# 11. Training Deep Neural Networks

After introducing relatively shallow nets, let's move on to deeper DNNs (layers >= 10; neurons/layer: X00, X000; connections: X0,000). 

Here are some problems we may encounter along the way，and some techniques we may try out to solve them:

1. Vanishing / Exploding gradients problem making lower layers very hard to train 
                > Initialization 
2. Not enough data / too costly to label 
                > Transfer learning and unsupervised pretraining
3. Painfully slow training 
                > Optimizers to the rescue!
4. Serious overfitting risk for millions params models, especially if there are not enough training instances or if they are too noisy 
                > Good ol' (and new) regularization techniques

### 1. Vanishing / Exploding Gradients Problems

As we know from our previous chapter, Gradient Descent goes from output > input layer propagating the error gradient along the way.
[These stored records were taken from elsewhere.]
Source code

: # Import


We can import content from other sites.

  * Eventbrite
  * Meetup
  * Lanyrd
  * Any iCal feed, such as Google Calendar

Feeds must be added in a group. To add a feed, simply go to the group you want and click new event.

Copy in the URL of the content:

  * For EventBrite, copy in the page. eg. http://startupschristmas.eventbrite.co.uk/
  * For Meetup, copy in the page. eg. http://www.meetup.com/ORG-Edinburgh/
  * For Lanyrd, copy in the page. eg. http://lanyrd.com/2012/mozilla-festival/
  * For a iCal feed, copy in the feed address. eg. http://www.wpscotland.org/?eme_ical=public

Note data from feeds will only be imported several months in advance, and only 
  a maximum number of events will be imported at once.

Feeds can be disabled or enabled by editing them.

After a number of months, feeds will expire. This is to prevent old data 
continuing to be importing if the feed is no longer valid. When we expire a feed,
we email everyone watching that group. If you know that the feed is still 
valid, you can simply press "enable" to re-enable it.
Once it has computed the gradient of the cost function for each param of the network, it uses these gradients to update each parameter with a Gradient Descent step.
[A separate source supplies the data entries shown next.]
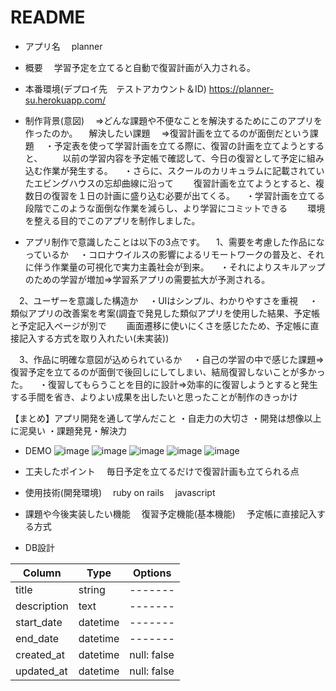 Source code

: # README
* アプリ名
　planner
* 概要
　学習予定を立てると自動で復習計画が入力される。

* 本番環境(デプロイ先　テストアカウント＆ID)
  https://planner-su.herokuapp.com/
* 制作背景(意図)
　⇒どんな課題や不便なことを解決するためにこのアプリを作ったのか。
　解決したい課題
　⇒復習計画を立てるのが面倒だという課題
　・予定表を使って学習計画を立てる際に、復習の計画を立てようとすると、
　　以前の学習内容を予定帳で確認して、今日の復習として予定に組み込む作業が発生する。
　・さらに、スクールのカリキュラムに記載されていたエビングハウスの忘却曲線に沿って
　　復習計画を立てようとすると、複数日の復習を１日の計画に盛り込む必要が出てくる。
　・学習計画を立てる段階でこのような面倒な作業を減らし、より学習にコミットできる
　　環境を整える目的でこのアプリを制作しました。

* アプリ制作で意識したことは以下の3点です。
　1、需要を考慮した作品になっているか
　・コロナウイルスの影響によるリモートワークの普及と、それに伴う作業量の可視化で実力主義社会が到来。
　・それによりスキルアップのための学習が増加⇒学習系アプリの需要拡大が予測される。

　2、ユーザーを意識した構造か
　・UIはシンプル、わかりやすさを重視
　・類似アプリの改善案を考案(調査で発見した類似アプリを使用した結果、予定帳と予定記入ページが別で
　　画面遷移に使いにくさを感じたため、予定帳に直接記入する方式を取り入れたい(未実装))

　3、作品に明確な意図が込められているか
　・自己の学習の中で感じた課題⇒復習予定を立てるのが面倒で後回しにしてしまい、結局復習しないことが多かった。
　・復習してもらうことを目的に設計⇒効率的に復習しようとすると発生する手間を省き、よりよい成果を出したいと思ったことが制作のきっかけ

  【まとめ】アプリ開発を通して学んだこと
 ・自走力の大切さ
 ・開発は想像以上に泥臭い
 ・課題発見・解決力

* DEMO
![image](https://user-images.githubusercontent.com/61076624/83946819-1b783680-a84e-11ea-8c30-4339039b421c.png)
![image](https://user-images.githubusercontent.com/61076624/83946856-64c88600-a84e-11ea-8f14-c28bec098746.png)
![image](https://user-images.githubusercontent.com/61076624/83946866-701bb180-a84e-11ea-94d5-bb25dfbdf51b.png)
![image](https://user-images.githubusercontent.com/61076624/83946875-79a51980-a84e-11ea-89bd-2249146dc6e1.png)
![image](https://user-images.githubusercontent.com/61076624/83946881-7dd13700-a84e-11ea-9f99-7ecdc92d13a8.png)

* 工夫したポイント
　毎日予定を立てるだけで復習計画も立てられる点

* 使用技術(開発環境)
　ruby on rails
　javascript

* 課題や今後実装したい機能
　復習予定機能(基本機能)
　予定帳に直接記入する方式

* DB設計

|Column|Type|Options|
|----|----|-------|
|title|string|-------|
|description|text|-------|
|start_date|datetime|-------|
|end_date|datetime|-------|
|created_at|datetime|null: false|
|updated_at|datetime|null: false|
**Vanishing** gradients gets smaller and smaller, leaving lower layers weights virtually unchanged (no convergence to good solution).  
**Exploding** gradients gets bigger and bigger, making lower layers weights extremely large (divergence).

This behavious was not clearly understood until Glorot and Benjo suggested in a 2010 [paper](http://proceedings.mlr.press/v9/glorot10a/glorot10a.pdf) that this may be due to the the logistic sigmoid function and the weight initialization technique (normal dist 0,1).

In short, they showed that with this activation function and this initialization scheme, the **each layer outputs variance > inputs variance**. 

#### Glorot and He Initialization

The ideal solution would therefore be to have $var_{input} = var_{output}$ and $var_{forward} = var_{backwards}$. 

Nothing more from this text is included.